Tuesday, December 14, 2021

Resources page

It will be 2 weeks tomorrow that I posted an announcement regarding the "Resources Page" here and elsewhere. So far there have been no comments or recommendations. If none are forthcoming, I will delete the "Resources page" next week.

Friday, December 3, 2021

Old web site no longer available the new one is active.

www.achillesyachts.co.uk/ and achillesyacht.blogspot.com/ should now both take you to this site. 

If it does not work right now (15:00 UCT Friday 3/12/21) check the URL, if its right try again tomorrow, it could just be a delay in updating the DNS server you are using.

If your "favourites"  link includes a page ID e.g. http://www.achillesyachts.co.uk/pagenn that will not work.

if the http:// prefix is used it will automatically be changed to https://

Wednesday, December 1, 2021

Web site resources page:

Following a suggestion on Flickr I have put up a trial page for supplier recommendations.

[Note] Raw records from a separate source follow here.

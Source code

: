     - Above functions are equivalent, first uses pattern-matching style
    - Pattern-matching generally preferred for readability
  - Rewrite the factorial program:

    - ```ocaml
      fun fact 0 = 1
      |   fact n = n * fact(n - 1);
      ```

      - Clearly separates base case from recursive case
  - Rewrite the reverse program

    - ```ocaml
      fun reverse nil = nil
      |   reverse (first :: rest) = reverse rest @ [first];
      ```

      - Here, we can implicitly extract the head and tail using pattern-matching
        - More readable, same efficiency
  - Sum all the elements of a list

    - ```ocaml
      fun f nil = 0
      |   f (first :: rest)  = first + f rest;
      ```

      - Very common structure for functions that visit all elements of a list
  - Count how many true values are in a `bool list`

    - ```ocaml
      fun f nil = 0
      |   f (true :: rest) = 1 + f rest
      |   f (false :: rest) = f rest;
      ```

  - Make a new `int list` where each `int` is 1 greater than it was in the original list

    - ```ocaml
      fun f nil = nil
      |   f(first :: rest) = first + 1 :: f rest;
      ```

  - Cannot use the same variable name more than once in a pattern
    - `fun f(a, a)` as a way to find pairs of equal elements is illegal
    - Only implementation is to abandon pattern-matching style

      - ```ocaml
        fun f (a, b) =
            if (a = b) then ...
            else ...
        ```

I have put mine on as a starting point, please review, comment and add your recommendations. If I get a reasonable number from several people I'll leave the page there, if there is little interest I will remove it.

Monday, November 29, 2021

A24 600 "Flying Kipper" undergoing refurbishment.

By João Américo Patrão

My Achilles was purchased in Poole Yacht Brokers in 2008, came to Portugal by ferry boat via San Sebastian in Spain, the person who bought it then brought it to Portugal towed by a car, the boat had another name "Dolphin UK", but I decided to take it back to its first name "Flying Kipper", I think the names of the boats should not be changed.

In 2013 I bought the boat and for about 2 years I have been doing a total restoration.

The boat has never been on the water since it came from the uk, I'm working to get it to go to this sea of ours in 2022.







Saturday, November 27, 2021

Protect your P bracket!

This may be an unusual problem as I have not found other owners who have experienced it, perhaps they have been lucky, but Sancerre's bronze P bracket was rotting from galvanic action to the extent that small pieces could easily be removed with a screw driver. Fortunately the damage was limited to the front of the lower "hub" section, its structural integrity was not affected and after grinding the degraded material away the cutlass bearing could be refitted with no play in it.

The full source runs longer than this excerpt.